接合

1.接合技術と課題

 現在、2枚のウェーハを常温で貼り合わせる常温接合技術が注目されている。半導体の微細化の限界を超えるために、2.5D、3Dといった新しいパッケージ術においてプロセス品質を高めるために重要な技術として注目されている。
 TSV(シリコン貫通ヴィア)を利用した3D実装を考えると、上部のウェーハと下部のウェーハとの間で高精度の位置合わせが必要となる。熱によるウェーハの変形を抑えるためには、可能な限り低温・短時間での処理が望ましい。現在、CMOSイメージセンサ(CIS)ではTSVを利用した3D実装を実現するためにウェーハ接合が行われている。
 CISのウェーハ接合には、ウェーハフュージョンボンディング・プロセスが採用されている。フュージョンボンディングでは、ウェーハ表面を親水処理し、貼り合わせたうえで加熱することで、接合を行う。

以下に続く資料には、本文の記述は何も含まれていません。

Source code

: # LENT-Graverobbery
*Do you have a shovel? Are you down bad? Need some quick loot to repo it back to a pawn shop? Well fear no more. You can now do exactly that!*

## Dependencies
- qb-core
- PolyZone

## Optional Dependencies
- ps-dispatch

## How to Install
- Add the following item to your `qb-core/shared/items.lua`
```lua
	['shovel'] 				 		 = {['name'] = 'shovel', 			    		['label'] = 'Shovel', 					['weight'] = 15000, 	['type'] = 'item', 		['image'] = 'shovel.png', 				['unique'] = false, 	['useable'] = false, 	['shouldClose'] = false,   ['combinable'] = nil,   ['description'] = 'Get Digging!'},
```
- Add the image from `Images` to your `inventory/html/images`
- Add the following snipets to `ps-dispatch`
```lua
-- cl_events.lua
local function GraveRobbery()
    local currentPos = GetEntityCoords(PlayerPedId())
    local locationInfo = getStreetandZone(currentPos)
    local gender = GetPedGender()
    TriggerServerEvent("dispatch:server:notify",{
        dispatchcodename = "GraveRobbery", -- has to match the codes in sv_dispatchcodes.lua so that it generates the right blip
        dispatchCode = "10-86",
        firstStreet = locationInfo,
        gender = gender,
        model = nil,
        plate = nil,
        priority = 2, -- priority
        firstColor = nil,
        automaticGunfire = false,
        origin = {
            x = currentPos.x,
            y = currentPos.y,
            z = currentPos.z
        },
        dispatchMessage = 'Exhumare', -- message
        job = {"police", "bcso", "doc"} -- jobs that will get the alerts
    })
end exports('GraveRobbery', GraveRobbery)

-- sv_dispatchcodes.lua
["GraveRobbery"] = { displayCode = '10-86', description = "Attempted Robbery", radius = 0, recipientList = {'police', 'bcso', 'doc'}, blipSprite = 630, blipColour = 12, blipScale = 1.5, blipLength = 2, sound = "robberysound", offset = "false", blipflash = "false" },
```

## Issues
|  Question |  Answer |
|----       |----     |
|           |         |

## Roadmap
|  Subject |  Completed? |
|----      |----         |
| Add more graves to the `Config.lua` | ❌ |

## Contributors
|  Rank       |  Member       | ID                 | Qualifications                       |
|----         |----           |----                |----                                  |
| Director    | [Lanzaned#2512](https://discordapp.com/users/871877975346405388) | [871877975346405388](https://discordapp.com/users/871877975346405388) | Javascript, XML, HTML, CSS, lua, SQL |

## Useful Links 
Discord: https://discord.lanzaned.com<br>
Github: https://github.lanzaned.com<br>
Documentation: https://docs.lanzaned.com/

しかし、最先端のパッケージ技術への応用においては、より高精度化が求められる。プロセス精度を高めるためには、熱処理が課題となる。このため、より低温、常温での接合が望まれている。
 ウェーハフュージョンボンディング用装置としては、東京エレクトロンのSynapseシリーズ「Synapse Si/Synapse S」がCSI向けに実績を残している。また、MEMS向けのウェーハボンディング装置では、米EV Gruop社が接合装置「GEMINIR FB XT」に搭載可能な「SmartView NT3アライナ」を組み合わせた高精度接合装置を製品化している。

2.常温接合とは

 常温接合には、表面活性化タイプ(SAB)と原子拡散タイプ(ADB)がある。
 SABは、高真空中で接合する材料の表面にイオンビームや中性原子ビームを照射することで、材料表面に酸化膜や吸着層を除去し、ダングリングボンド(結合の手)を表出、活性化させる。この活性化した表面同士を合わせると、加熱することなく強固な接合を実現する。Si同士だけでなく、GaAs、GaNなどの他の半導体材料、酸化物結晶などとも良好な接合を形成できる。しかし、酸化膜、窒化膜、ガラスという非晶質系材料の接合が困難という課題がある。しかし、現在はSi酸化膜同士の接合も可能にした装置も開発されている。